Data items
--

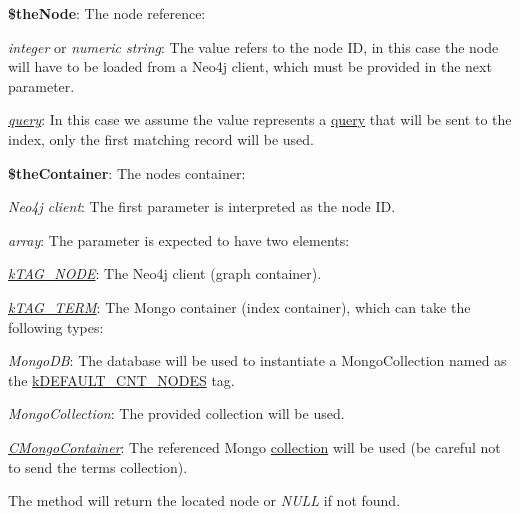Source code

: \begin{DoxyItemize}
\item {\bfseries \$the\-Node}\-: The node reference\-: 
\begin{DoxyItemize}
\item {\itshape integer} or {\itshape numeric string}\-: The value refers to the node I\-D, in this case the node will have to be loaded from a Neo4j client, which must be provided in the next parameter. 
\item {\itshape \hyperlink{class_c_mongo_query}{query}}\-: In this case we assume the value represents a \hyperlink{class_c_mongo_query}{query} that will be sent to the index, only the first matching record will be used. 
\end{DoxyItemize}
\item {\bfseries \$the\-Container}\-: The nodes container\-: 
\begin{DoxyItemize}
\item {\itshape Neo4j client}\-: The first parameter is interpreted as the node I\-D. 
\item {\itshape array}\-: The parameter is expected to have two elements\-: 
\begin{DoxyItemize}
\item {\itshape \hyperlink{}{k\-T\-A\-G\-\_\-\-N\-O\-D\-E}}\-: The Neo4j client (graph container). 
\item {\itshape \hyperlink{}{k\-T\-A\-G\-\_\-\-T\-E\-R\-M}}\-: The Mongo container (index container), which can take the following types\-: 
\begin{DoxyItemize}
\item {\itshape Mongo\-D\-B}\-: The database will be used to instantiate a Mongo\-Collection named as the \hyperlink{}{k\-D\-E\-F\-A\-U\-L\-T\-\_\-\-C\-N\-T\-\_\-\-N\-O\-D\-E\-S} tag. 
\item {\itshape Mongo\-Collection}\-: The provided collection will be used. 
\item {\itshape \hyperlink{class_c_mongo_container}{C\-Mongo\-Container}}\-: The referenced Mongo \hyperlink{class_c_container_a7d10fa70dfa381cb95e66c265e2ca113}{collection} will be used (be careful not to send the terms collection). 
\end{DoxyItemize}
\end{DoxyItemize}
\end{DoxyItemize}
\end{DoxyItemize}

The method will return the located node or {\itshape N\-U\-L\-L} if not found.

--

> Task directions
Repeat the data above exactly, images excluded.

> Response to the exercise
Source code

: \begin{DoxyItemize}
\item {\bfseries \$the\-Node}\-: The node reference\-: 
\begin{DoxyItemize}
\item {\itshape integer} or {\itshape numeric string}\-: The value refers to the node I\-D, in this case the node will have to be loaded from a Neo4j client, which must be provided in the next parameter. 
\item {\itshape \hyperlink{class_c_mongo_query}{query}}\-: In this case we assume the value represents a \hyperlink{class_c_mongo_query}{query} that will be sent to the index, only the first matching record will be used. 
\end{DoxyItemize}
\item {\bfseries \$the\-Container}\-: The nodes container\-: 
\begin{DoxyItemize}
\item {\itshape Neo4j client}\-: The first parameter is interpreted as the node I\-D. 
\item {\itshape array}\-: The parameter is expected to have two elements\-: 
\begin{DoxyItemize}
\item {\itshape \hyperlink{}{k\-T\-A\-G\-\_\-\-N\-O\-D\-E}}\-: The Neo4j client (graph container). 
\item {\itshape \hyperlink{}{k\-T\-A\-G\-\_\-\-T\-E\-R\-M}}\-: The Mongo container (index container), which can take the following types\-: 
\begin{DoxyItemize}
\item {\itshape Mongo\-D\-B}\-: The database will be used to instantiate a Mongo\-Collection named as the \hyperlink{}{k\-D\-E\-F\-A\-U\-L\-T\-\_\-\-C\-N\-T\-\_\-\-N\-O\-D\-E\-S} tag. 
\item {\itshape Mongo\-Collection}\-: The provided collection will be used. 
\item {\itshape \hyperlink{class_c_mongo_container}{C\-Mongo\-Container}}\-: The referenced Mongo \hyperlink{class_c_container_a7d10fa70dfa381cb95e66c265e2ca113}{collection} will be used (be careful not to send the terms collection). 
\end{DoxyItemize}
\end{DoxyItemize}
\end{DoxyItemize}
\end{DoxyItemize}

The method will return the located node or {\itshape N\-U\-L\-L} if not found.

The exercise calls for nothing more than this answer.